Task requirements
A faithful, picture-free copy of the listing below is required.

Supplied records
------------------------------
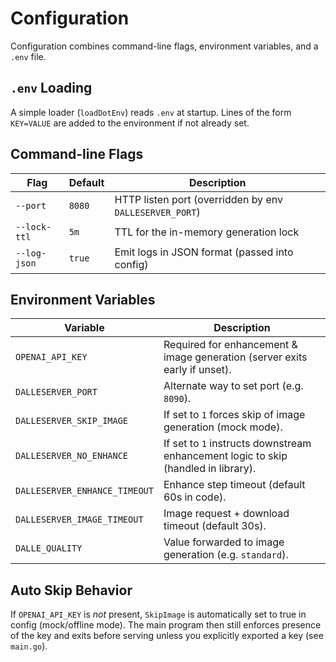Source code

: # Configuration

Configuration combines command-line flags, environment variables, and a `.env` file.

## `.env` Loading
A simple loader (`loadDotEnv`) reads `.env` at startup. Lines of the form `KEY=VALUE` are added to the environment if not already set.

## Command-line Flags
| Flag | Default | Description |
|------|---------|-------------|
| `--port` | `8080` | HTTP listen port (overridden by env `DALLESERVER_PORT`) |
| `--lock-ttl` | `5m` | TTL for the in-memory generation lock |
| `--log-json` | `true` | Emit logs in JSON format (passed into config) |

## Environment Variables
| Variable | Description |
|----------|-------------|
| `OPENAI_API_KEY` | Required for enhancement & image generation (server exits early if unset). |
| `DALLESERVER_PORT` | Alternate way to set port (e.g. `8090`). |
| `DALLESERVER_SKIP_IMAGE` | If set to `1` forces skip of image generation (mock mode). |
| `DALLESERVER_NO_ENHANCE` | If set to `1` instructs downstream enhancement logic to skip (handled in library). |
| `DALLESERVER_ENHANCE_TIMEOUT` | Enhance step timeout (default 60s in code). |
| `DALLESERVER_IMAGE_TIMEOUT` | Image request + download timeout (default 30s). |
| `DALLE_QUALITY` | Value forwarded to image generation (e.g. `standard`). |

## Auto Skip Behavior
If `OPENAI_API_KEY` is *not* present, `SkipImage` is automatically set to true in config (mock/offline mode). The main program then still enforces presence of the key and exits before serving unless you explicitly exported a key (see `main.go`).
------------------------------
Task output
Source code

: # Configuration

Configuration combines command-line flags, environment variables, and a `.env` file.

## `.env` Loading
A simple loader (`loadDotEnv`) reads `.env` at startup. Lines of the form `KEY=VALUE` are added to the environment if not already set.

## Command-line Flags
| Flag | Default | Description |
|------|---------|-------------|
| `--port` | `8080` | HTTP listen port (overridden by env `DALLESERVER_PORT`) |
| `--lock-ttl` | `5m` | TTL for the in-memory generation lock |
| `--log-json` | `true` | Emit logs in JSON format (passed into config) |

## Environment Variables
| Variable | Description |
|----------|-------------|
| `OPENAI_API_KEY` | Required for enhancement & image generation (server exits early if unset). |
| `DALLESERVER_PORT` | Alternate way to set port (e.g. `8090`). |
| `DALLESERVER_SKIP_IMAGE` | If set to `1` forces skip of image generation (mock mode). |
| `DALLESERVER_NO_ENHANCE` | If set to `1` instructs downstream enhancement logic to skip (handled in library). |
| `DALLESERVER_ENHANCE_TIMEOUT` | Enhance step timeout (default 60s in code). |
| `DALLESERVER_IMAGE_TIMEOUT` | Image request + download timeout (default 30s). |
| `DALLE_QUALITY` | Value forwarded to image generation (e.g. `standard`). |

## Auto Skip Behavior
If `OPENAI_API_KEY` is *not* present, `SkipImage` is automatically set to true in config (mock/offline mode). The main program then still enforces presence of the key and exits before serving unless you explicitly exported a key (see `main.go`).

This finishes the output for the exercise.